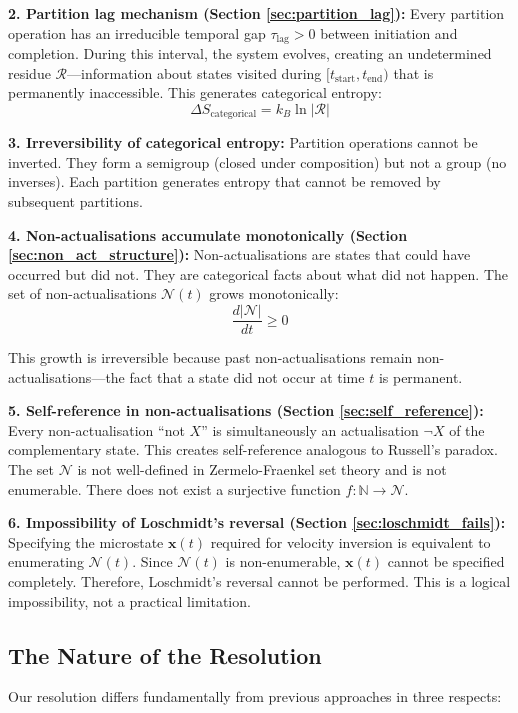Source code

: \documentclass[twocolumn,10pt]{article}
\theoremstyle{definition}
\theoremstyle{remark}
\begin{document}
\textbf{2. Partition lag mechanism (Section \ref{sec:partition_lag}):} Every partition operation has an irreducible temporal gap $\tau_{\text{lag}} > 0$ between initiation and completion. During this interval, the system evolves, creating an undetermined residue $\mathcal{R}$—information about states visited during $[t_{\text{start}}, t_{\text{end}})$ that is permanently inaccessible. This generates categorical entropy:
$$
\Delta S_{\text{categorical}} = k_B \ln|\mathcal{R}|
$$

\textbf{3. Irreversibility of categorical entropy:} Partition operations cannot be inverted. They form a semigroup (closed under composition) but not a group (no inverses). Each partition generates entropy that cannot be removed by subsequent partitions.

\textbf{4. Non-actualisations accumulate monotonically (Section \ref{sec:non_act_structure}):} Non-actualisations are states that could have occurred but did not. They are categorical facts about what did not happen. The set of non-actualisations $\mathcal{N}(t)$ grows monotonically:
$$
\frac{d|\mathcal{N}|}{dt} \geq 0
$$

This growth is irreversible because past non-actualisations remain non-actualisations—the fact that a state did not occur at time $t$ is permanent.

\textbf{5. Self-reference in non-actualisations (Section \ref{sec:self_reference}):} Every non-actualisation ``not $X$'' is simultaneously an actualisation $\neg X$ of the complementary state. This creates self-reference analogous to Russell's paradox. The set $\mathcal{N}$ is not well-defined in Zermelo-Fraenkel set theory and is not enumerable. There does not exist a surjective function $f : \mathbb{N} \to \mathcal{N}$.

\textbf{6. Impossibility of Loschmidt's reversal (Section \ref{sec:loschmidt_fails}):} Specifying the microstate $\mathbf{x}(t)$ required for velocity inversion is equivalent to enumerating $\mathcal{N}(t)$. Since $\mathcal{N}(t)$ is non-enumerable, $\mathbf{x}(t)$ cannot be specified completely. Therefore, Loschmidt's reversal cannot be performed. This is a logical impossibility, not a practical limitation.

\subsection{The Nature of the Resolution}

Our resolution differs fundamentally from previous approaches in three respects:
\end{document}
=======
■ **WHAT YOU WILL DO**: Tally up the lines in the data that hold the word "theoremstyle". Only the total should be given.

■ **ANSWER TO THIS PROBLEM**: 2